**What this task involves**
Using the line that has "### Machine Learning Coursera" as the starting point, print each line to the end of the material below word for word. Add no other lines.

*** Block opens ***

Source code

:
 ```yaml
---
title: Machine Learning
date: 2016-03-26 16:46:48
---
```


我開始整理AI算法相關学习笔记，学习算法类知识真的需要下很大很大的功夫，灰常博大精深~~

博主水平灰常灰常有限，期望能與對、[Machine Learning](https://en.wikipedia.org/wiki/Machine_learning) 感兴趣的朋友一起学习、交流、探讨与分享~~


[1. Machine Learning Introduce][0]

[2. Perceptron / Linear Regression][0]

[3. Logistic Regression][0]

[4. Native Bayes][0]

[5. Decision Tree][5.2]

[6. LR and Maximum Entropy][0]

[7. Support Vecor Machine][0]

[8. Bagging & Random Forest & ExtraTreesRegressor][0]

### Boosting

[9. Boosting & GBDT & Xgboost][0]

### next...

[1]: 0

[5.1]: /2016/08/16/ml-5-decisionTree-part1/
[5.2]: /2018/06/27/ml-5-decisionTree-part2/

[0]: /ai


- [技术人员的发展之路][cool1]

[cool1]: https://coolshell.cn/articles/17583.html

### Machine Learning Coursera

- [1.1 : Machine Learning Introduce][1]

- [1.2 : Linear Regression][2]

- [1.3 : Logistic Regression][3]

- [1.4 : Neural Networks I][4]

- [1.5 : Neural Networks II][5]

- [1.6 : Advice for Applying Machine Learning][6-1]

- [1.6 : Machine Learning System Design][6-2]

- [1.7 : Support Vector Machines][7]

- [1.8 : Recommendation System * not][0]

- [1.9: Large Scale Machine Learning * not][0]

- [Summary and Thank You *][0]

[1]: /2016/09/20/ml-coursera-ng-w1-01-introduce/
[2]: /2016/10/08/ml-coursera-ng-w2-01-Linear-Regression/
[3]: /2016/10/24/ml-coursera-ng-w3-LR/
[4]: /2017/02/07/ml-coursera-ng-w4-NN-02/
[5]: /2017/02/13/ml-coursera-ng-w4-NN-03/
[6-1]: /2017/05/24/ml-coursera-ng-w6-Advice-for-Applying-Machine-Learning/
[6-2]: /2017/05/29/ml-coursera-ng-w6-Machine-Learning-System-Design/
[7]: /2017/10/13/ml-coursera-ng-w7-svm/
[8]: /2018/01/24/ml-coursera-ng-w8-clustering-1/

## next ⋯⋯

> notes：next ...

*** Block closes ***

**Task result**
### Machine Learning Coursera

- [1.1 : Machine Learning Introduce][1]

- [1.2 : Linear Regression][2]

- [1.3 : Logistic Regression][3]

- [1.4 : Neural Networks I][4]

- [1.5 : Neural Networks II][5]

- [1.6 : Advice for Applying Machine Learning][6-1]

- [1.6 : Machine Learning System Design][6-2]

- [1.7 : Support Vector Machines][7]

- [1.8 : Recommendation System * not][0]

- [1.9: Large Scale Machine Learning * not][0]

- [Summary and Thank You *][0]

[1]: /2016/09/20/ml-coursera-ng-w1-01-introduce/
[2]: /2016/10/08/ml-coursera-ng-w2-01-Linear-Regression/
[3]: /2016/10/24/ml-coursera-ng-w3-LR/
[4]: /2017/02/07/ml-coursera-ng-w4-NN-02/
[5]: /2017/02/13/ml-coursera-ng-w4-NN-03/
[6-1]: /2017/05/24/ml-coursera-ng-w6-Advice-for-Applying-Machine-Learning/
[6-2]: /2017/05/29/ml-coursera-ng-w6-Machine-Learning-System-Design/
[7]: /2017/10/13/ml-coursera-ng-w7-svm/
[8]: /2018/01/24/ml-coursera-ng-w8-clustering-1/

## next ⋯⋯

> notes：next ...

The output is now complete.